Il viaggio è una metafora.

Intervista a cura di Giorgia Groccia

 

Fuori su tutte le piattaforme digitali Lontano da Casa, Sostare Solo, l’album d’esordio della band tarantina Plutone Non è Blu

Il viaggio è una metafora. Tre ragazzi partono per allontanarsi da se stessi, dagli schemi preconfezionati, da ciò che la quotidianità offre, concedendosi così nuovi orizzonti di pensiero e nuove persone da scoprire. I legami creati, destinati a sciogliersi, determineranno un cambiamento indissolubile: il punto di non ritorno da cui trarre il senso del proprio desiderio di ricostruzione personale.

I tre continuano a viaggiare, a vivere delle storie intense, continuano a cercare se stessi, tanto da volerci scrivere delle canzoni, ed è proprio così che, ad un certo punto, decidono di inciderle e di pubblicarle in un unico album.

Un mix ben congegnato tra folk, cantautorato classico, chitarre acustiche, percussioni accompagnate da chitarra elettrica e synth leggeri, il tutto condito da splendidi cori e sax.

La peculiarità dei Plutone Non è Blu è aver creato un non-genere personalissimo, un qualcosa di non associabile ad altro e, proprio per questo, unico nel suo genere, una formula vincente.

Noi di TGP abbiamo avuto il piacere di chiacchierare con loro in concomitanza con l’uscita del debut album, eccone il risultato:

Raccontateci com’è nato l’intro “Sottobicchieri vintage”, come mai è totalmente parlato? Quali sono i retroscena rispetto alla breve descrizione dettagliata che ritroviamo in questa traccia?

Sottobicchieri Vintage nasce quasi un anno fa semplicemente scrivendo le prime cose che mi venivano in mente, una sorta di flusso di coscienza.

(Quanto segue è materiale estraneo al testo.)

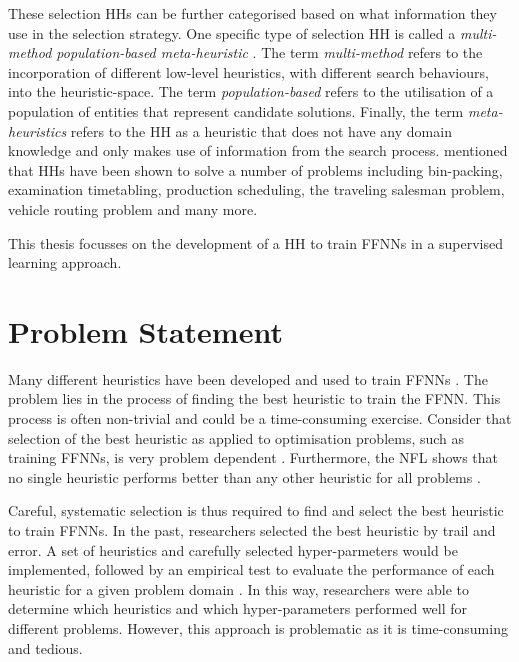 These selection \acp{HH} can be further categorised based on what information
they use in the selection strategy. One specific type of selection \ac{HH} is
called a \textit{multi-method
population-based meta-heuristic}
\cite{ref:vanderstockt:2018}. The term \textit{multi-method}
refers to the incorporation of different low-level heuristics, with different
search behaviours, into the heuristic-space. The term \textit{population-based}
refers to the utilisation of a population of entities that represent candidate
solutions. Finally, the term \textit{meta-heuristics}
refers to the \ac{HH} as a heuristic that does not have any domain knowledge and
only makes use of information from the search process.
\citeauthor{ref:grobler:2015} \cite{ref:grobler:2015} mentioned that \acp{HH}
have been shown to solve a number of problems including bin-packing, examination
timetabling, production scheduling, the traveling salesman problem, vehicle
routing problem and many more.

This thesis focusses on the development of a \ac{HH} to train \acp{FFNN} in a
supervised learning approach.

\section{Problem Statement}
\label{sec:introduction:problem}

Many different heuristics have been developed and used to train \acp{FFNN}
\cite{ref:gudise:2003, ref:rakitianskaia:2012, ref:montana:1989}.  The problem
lies in the process of finding the best heuristic to train the \ac{FFNN}. This
process is often non-trivial and could be a time-consuming exercise.  Consider
that selection of the best heuristic as applied to optimisation problems, such
as training \acp{FFNN}, is very problem dependent \cite{ref:allen:1996,
ref:drake:2020, ref:pillay:2018}. Furthermore, the \ac{NFL} shows that no single
heuristic performs better than any other heuristic for all problems
\cite{ref:wolpert:1997}.

Careful, systematic selection is thus required to find and select the best
heuristic to train \acp{FFNN}. In the past, researchers selected the best
heuristic by trail and error. A set of heuristics and carefully selected
hyper-parmeters would be implemented, followed by an empirical test to evaluate
the performance of each heuristic for a given problem domain
\cite{ref:pillay:2015}. In this way, researchers were able to determine which
heuristics and which hyper-parameters performed well for different problems.
However, this approach is problematic as it is time-consuming and tedious.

Il pezzo non parla di me, ma le persone e i luoghi raccontati possiamo dire che sono reali. La scelta del parlato è perché è un pezzo assolutamente disimpegnato, vuole far sorridere.

Se doveste scegliere una traccia dell’album che rispecchia totalmente la vostra poetica quale sarebbe e perché?

Una Seconda Volta è la traccia dell’album che ci rispecchia di più. Il pezzo apparentemente fresco e immediato, in realtà racchiude la paura di poterci innamorare, appunto, per una seconda volta.

Quali sono i tre album che vi hanno cambiato la vita e perché?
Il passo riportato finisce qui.